I’m all for girl power, but having the ending miraculously revive not one, but two female characters so that they can have a Sex And the City-like epilogue (which, admittedly, is then crashed by kidnapping and stuff) feels a little cheap. Bousman DOES address this in the commentary and admits that the ending(s) were easily his least favorite part of the film, so it’s not entirely unfair to chalk it up to studio meddling


SPOILERS DONE

Lessons Learned
Don’t bark: wait, and then bite

The best housewarming gift one can give: Ginsu knives

When will people learn? Cut the hand ties first, gag next. The person you free can ungag themselves, and doing so yourself (first!) just wastes precious seconds of escape time


Random Law &Order: SVU Connections Galore
Let me tell you something folks: this film is a GOLD MINE of SVU guest star territory. Just about everyone in the cast stopped by Special Victims at some point, including Mother herself who got to play a parapalegic lawyer who, it turns out, has been faking her paralysis for years to guilt her husband after his affairs. It’s hilarious, but not quite as hilarious as “Families,” an episode that costarred “Ike” actor Patrick John Flueger as a young man whose girlfriend is found dead, discovered to have been pregnant by him, who, funny story, was disapproved of by her family not because he wasn’t a nice guy, but because his father actually had an affair with HER mother 18 years earlier and--get this--it turns out that those crazy lovebirds were actually siblings, thusly prompting one of my favorite soundbites in L&O:SVU history:

“I had SEX with MY SISTER?”

Not quite on the same level as “Can you think of any reason why someone would want to sodomize your husband with a banana?”, but still.
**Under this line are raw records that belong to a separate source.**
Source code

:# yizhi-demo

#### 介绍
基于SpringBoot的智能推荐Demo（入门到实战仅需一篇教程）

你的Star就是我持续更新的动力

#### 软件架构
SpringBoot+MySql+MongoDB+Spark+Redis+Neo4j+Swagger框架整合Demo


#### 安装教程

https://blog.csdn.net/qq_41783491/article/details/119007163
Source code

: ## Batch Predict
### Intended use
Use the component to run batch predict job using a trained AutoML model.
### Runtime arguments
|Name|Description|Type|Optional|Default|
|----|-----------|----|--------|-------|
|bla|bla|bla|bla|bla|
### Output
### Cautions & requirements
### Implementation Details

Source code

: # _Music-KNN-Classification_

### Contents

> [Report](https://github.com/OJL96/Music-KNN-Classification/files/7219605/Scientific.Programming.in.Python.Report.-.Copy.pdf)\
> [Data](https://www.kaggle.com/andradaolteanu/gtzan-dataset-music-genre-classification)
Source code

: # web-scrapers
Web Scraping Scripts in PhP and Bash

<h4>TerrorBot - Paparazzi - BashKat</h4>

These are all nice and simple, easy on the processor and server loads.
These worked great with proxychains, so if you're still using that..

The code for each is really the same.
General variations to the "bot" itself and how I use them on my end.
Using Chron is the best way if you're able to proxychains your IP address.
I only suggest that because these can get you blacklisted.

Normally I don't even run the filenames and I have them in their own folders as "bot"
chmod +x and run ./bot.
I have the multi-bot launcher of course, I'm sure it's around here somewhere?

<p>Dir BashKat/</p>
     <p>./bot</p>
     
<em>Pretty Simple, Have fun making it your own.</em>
You can understand my excitement at the IMDB path of Mother’s Day.


And fun fact: cowriter of the original’s script was Warren Leight, renown playwright and current showrunner of a little program called--whaddya know?--Law & Order: SVU. 

Rent/Bury/Buy
I found Mother's Day to be the definition of a pleasant surprise. It doesn't revolutionize the genre, but it's a GOOD genre film made with skill in front of and behind the camera. Considering how many easy routes Bousman could have taken with the material, I think what he does--create a fairly complex narrative for what is essentially a simple home invasion--is admirable. Why it was shelved for two years is beyond me, but let’s hope its possible DVD success is attributed to it being a good, hard horror movie and not just another lazy remake. Take notes folks! There’s a reason this film works, and it has next to nothing to do with being based on preexisting film material.